Loco Parentis: Sheets Happen
“There’s Towel-Man.” She grimaces. “If Towel-Man doesn’t like you, he doesn’t give you enough towels. Mom, you wouldn’t believe what pigs people are.”
“Do they give you gloves to wear?”
I shudder, imagining her changing beds, cleaning toilets, contracting swine flu or worse. I send my husband Doug out to buy a hundred pairs of latex gloves.
“I GOT A $20 tip!” Marcy announces after Angel drops her off at home after work, a week into her new career. Damn. That won’t help discourage her.
“Do a lot of people leave tips?”
“Nah.” She frowns. “Some of them leave little thank-you notes. But the girls can’t read them, and they think the people are complaining, so they bring the notes to me: ‘Qué dice? Qué dice?’” Picturing the frantic women, I vow never again to leave a thank-you note in a hotel room.

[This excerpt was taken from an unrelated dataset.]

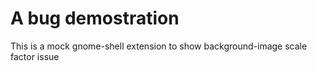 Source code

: # A bug demostration

This is a mock gnome-shell extension to show background-image scale factor issue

“Raquel the supervisor was mad at me again for being too slow,” Marcy confesses. “But it’s hard to do everything right. And the guests just complain anyway. Since I’m the only one who speaks English, Ahmet makes me go to their rooms when they call the front desk. Then I have to get them more soap or whatever, and I get behind on my rooms.”
“That’s not fair,” I say.
“There’s nothing fair about it. Whatever they tell you to do, you have to do.” A pretty fair summation of workplace dynamics. “And there’s this crazy guy up on the fourth floor. He’s scary-crazy, Mom. Erma” — Air-mah — “had to do his room today, and he went like this to her.” She forms a gun with her hand, points it at me. “He said, ‘Pow-pow.’”

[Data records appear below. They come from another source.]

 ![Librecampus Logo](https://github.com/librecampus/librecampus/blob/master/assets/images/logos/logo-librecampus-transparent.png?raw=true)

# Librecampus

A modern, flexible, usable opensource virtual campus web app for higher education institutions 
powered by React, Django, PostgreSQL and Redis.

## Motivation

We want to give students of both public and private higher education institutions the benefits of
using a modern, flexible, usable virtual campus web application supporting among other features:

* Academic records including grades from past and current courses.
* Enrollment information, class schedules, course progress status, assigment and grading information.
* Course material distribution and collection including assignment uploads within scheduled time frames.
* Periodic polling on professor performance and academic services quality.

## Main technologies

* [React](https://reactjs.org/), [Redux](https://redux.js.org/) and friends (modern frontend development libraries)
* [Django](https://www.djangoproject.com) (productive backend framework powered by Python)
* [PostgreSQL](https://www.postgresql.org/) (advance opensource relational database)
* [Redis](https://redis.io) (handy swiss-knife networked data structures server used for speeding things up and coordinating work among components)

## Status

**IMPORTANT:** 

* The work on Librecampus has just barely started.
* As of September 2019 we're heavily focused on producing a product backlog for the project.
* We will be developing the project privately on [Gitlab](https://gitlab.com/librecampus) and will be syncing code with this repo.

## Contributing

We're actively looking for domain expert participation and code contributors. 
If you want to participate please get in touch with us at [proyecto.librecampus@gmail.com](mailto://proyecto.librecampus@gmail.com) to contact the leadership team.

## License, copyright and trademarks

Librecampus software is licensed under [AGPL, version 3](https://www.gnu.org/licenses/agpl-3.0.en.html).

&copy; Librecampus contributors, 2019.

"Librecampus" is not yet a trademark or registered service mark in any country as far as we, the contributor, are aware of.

Doug, just home from work, overhears this. “You have to call the police,” he says.
“But — ”
“You have to call the police,” he reiterates. “He threatened her!”
“You don’t understand. They won’t talk to the police. All of them are illegal. They have their kids trained: If you’re in the car and there’s a policeman, you turn the radio down. You keep your head down. You don’t call attention to yourself.” She sighs. “You get pulled over for a broken tail light, and your whole life can change.”
At college, Marcy’s majoring in women’s studies. But nothing she’s read about inequality has affected her as much as what she’s seen for herself. “People think illegals don’t pay taxes,” she says. “They have taxes taken out of every paycheck.”
“Do they have Social Security numbers?” I ask in bewilderment.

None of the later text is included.